--- Excerpted records ---
-------------------------
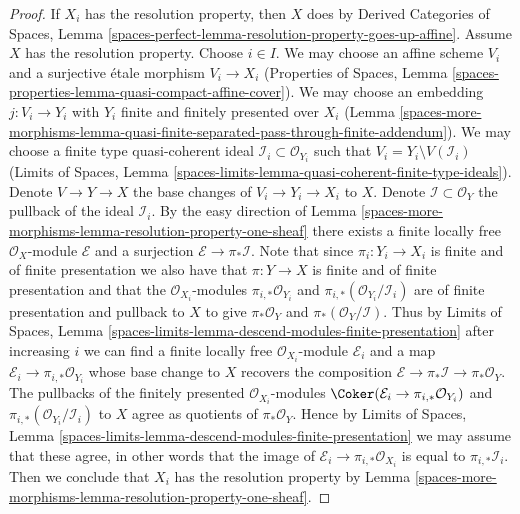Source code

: \begin{proof}
If $X_i$ has the resolution property, then $X$ does by
Derived Categories of Spaces, Lemma
\ref{spaces-perfect-lemma-resolution-property-goes-up-affine}.
Assume $X$ has the resolution property.
Choose $i \in I$. We may choose an affine scheme $V_i$ and a surjective
\'etale morphism $V_i \to X_i$
(Properties of Spaces, Lemma
\ref{spaces-properties-lemma-quasi-compact-affine-cover}).
We may choose an embedding $j : V_i \to Y_i$
with $Y_i$ finite and finitely presented over $X_i$
(Lemma \ref{spaces-more-morphisms-lemma-quasi-finite-separated-pass-through-finite-addendum}).
We may choose a finite type
quasi-coherent ideal $\mathcal{I}_i \subset \mathcal{O}_{Y_i}$
such that $V_i = Y_i \setminus V(\mathcal{I}_i)$
(Limits of Spaces, Lemma
\ref{spaces-limits-lemma-quasi-coherent-finite-type-ideals}).
Denote $V \to Y \to X$ the base changes of $V_i \to Y_i \to X_i$
to $X$. Denote $\mathcal{I} \subset \mathcal{O}_Y$ the pullback
of the ideal $\mathcal{I}_i$. By the easy direction of
Lemma \ref{spaces-more-morphisms-lemma-resolution-property-one-sheaf}
there exists a finite locally free $\mathcal{O}_X$-module
$\mathcal{E}$ and a surjection $\mathcal{E} \to \pi_*\mathcal{I}$.
Note that since $\pi_i : Y_i \to X_i$ is finite and of finite presentation
we also have that $\pi : Y \to X$ is finite and of finite presentation
and that the $\mathcal{O}_{X_i}$-modules
$\pi_{i, *}\mathcal{O}_{Y_i}$ and
$\pi_{i, *}(\mathcal{O}_{Y_i}/\mathcal{I}_i)$
are of finite presentation and pullback to $X$ to give
$\pi_*\mathcal{O}_Y$ and
$\pi_*(\mathcal{O}_Y/\mathcal{I})$. Thus by Limits of Spaces, Lemma
\ref{spaces-limits-lemma-descend-modules-finite-presentation}
after increasing $i$ we can find a finite locally free
$\mathcal{O}_{X_i}$-module $\mathcal{E}_i$
and a map $\mathcal{E}_i \to \pi_{i, *}\mathcal{O}_{Y_i}$
whose base change to $X$ recovers the composition
$\mathcal{E} \to \pi_*\mathcal{I} \to \pi_*\mathcal{O}_Y$.
The pullbacks of the finitely presented $\mathcal{O}_{X_i}$-modules
$\Coker(\mathcal{E}_i \to \pi_{i, *}\mathcal{O}_{Y_i})$
and $\pi_{i, *}(\mathcal{O}_{Y_i}/\mathcal{I}_i)$
to $X$ agree as quotients of $\pi_*\mathcal{O}_Y$.
Hence by Limits of Spaces, Lemma
\ref{spaces-limits-lemma-descend-modules-finite-presentation}
we may assume that these agree, in other words that
the image of $\mathcal{E}_i \to \pi_{i, *}\mathcal{O}_{X_i}$
is equal to $\pi_{i, *}\mathcal{I}_i$.
Then we conclude that $X_i$ has the resolution property by
Lemma \ref{spaces-more-morphisms-lemma-resolution-property-one-sheaf}.
\end{proof}

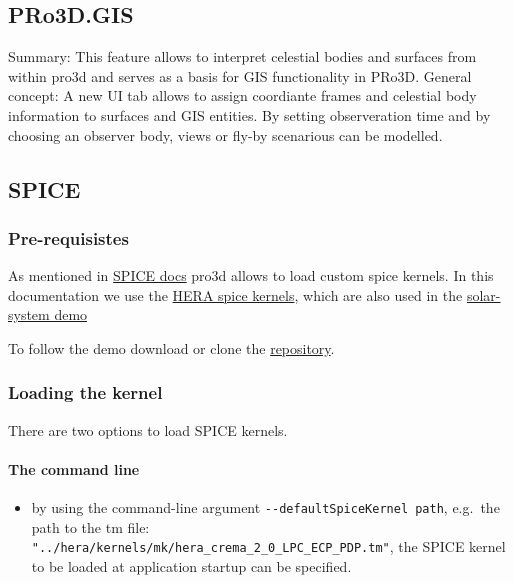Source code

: \hypertarget{pro3d.gis}{%
\subsection{PRo3D.GIS}\label{pro3d.gis}}

Summary: This feature allows to interpret celestial bodies and surfaces
from within pro3d and serves as a basis for GIS functionality in PRo3D.
General concept: A new UI tab allows to assign coordiante frames and
celestial body information to surfaces and GIS entities. By setting
observeration time and by choosing an observer body, views or fly-by
scenarious can be modelled.

\hypertarget{spice}{%
\subsection{SPICE}\label{spice}}

\hypertarget{pre-requisistes}{%
\subsubsection{Pre-requisistes}\label{pre-requisistes}}

As mentioned in \href{./spice.md}{SPICE docs} pro3d allows to load
custom spice kernels. In this documentation we use the
\href{https://s2e2.cosmos.esa.int/bitbucket/projects/spice_kernels/repos/hera/browse}{HERA
spice kernels}, which are also used in the
\href{https://github.com/pro3d-space/PRo3D.SPICE}{solar-system demo}

To follow the demo download or clone the
\href{https://s2e2.cosmos.esa.int/bitbucket/projects/spice_kernels/repos/hera/browse}{repository}.

\hypertarget{loading-the-kernel}{%
\subsubsection{Loading the kernel}\label{loading-the-kernel}}

There are two options to load SPICE kernels.

\hypertarget{the-command-line}{%
\paragraph{The command line}\label{the-command-line}}

\begin{itemize}
\tightlist
\item
  by using the command-line argument
  \texttt{-\/-defaultSpiceKernel\ path}, e.g.~the path to the tm file:
  \texttt{"../hera/kernels/mk/hera\_crema\_2\_0\_LPC\_ECP\_PDP.tm"}, the
  SPICE kernel to be loaded at application startup can be specified.
\end{itemize}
-------------------------
--- Work required ---
When the line with "morphism $V_i \to X_i$" is reached in the data above, begin copying, and stop after the line with "Note that since"; copy each line exactly, both ends included.

--- Exercise result ---
\'etale morphism $V_i \to X_i$
(Properties of Spaces, Lemma
\ref{spaces-properties-lemma-quasi-compact-affine-cover}).
We may choose an embedding $j : V_i \to Y_i$
with $Y_i$ finite and finitely presented over $X_i$
(Lemma \ref{spaces-more-morphisms-lemma-quasi-finite-separated-pass-through-finite-addendum}).
We may choose a finite type
quasi-coherent ideal $\mathcal{I}_i \subset \mathcal{O}_{Y_i}$
such that $V_i = Y_i \setminus V(\mathcal{I}_i)$
(Limits of Spaces, Lemma
\ref{spaces-limits-lemma-quasi-coherent-finite-type-ideals}).
Denote $V \to Y \to X$ the base changes of $V_i \to Y_i \to X_i$
to $X$. Denote $\mathcal{I} \subset \mathcal{O}_Y$ the pullback
of the ideal $\mathcal{I}_i$. By the easy direction of
Lemma \ref{spaces-more-morphisms-lemma-resolution-property-one-sheaf}
there exists a finite locally free $\mathcal{O}_X$-module
$\mathcal{E}$ and a surjection $\mathcal{E} \to \pi_*\mathcal{I}$.
Note that since $\pi_i : Y_i \to X_i$ is finite and of finite presentation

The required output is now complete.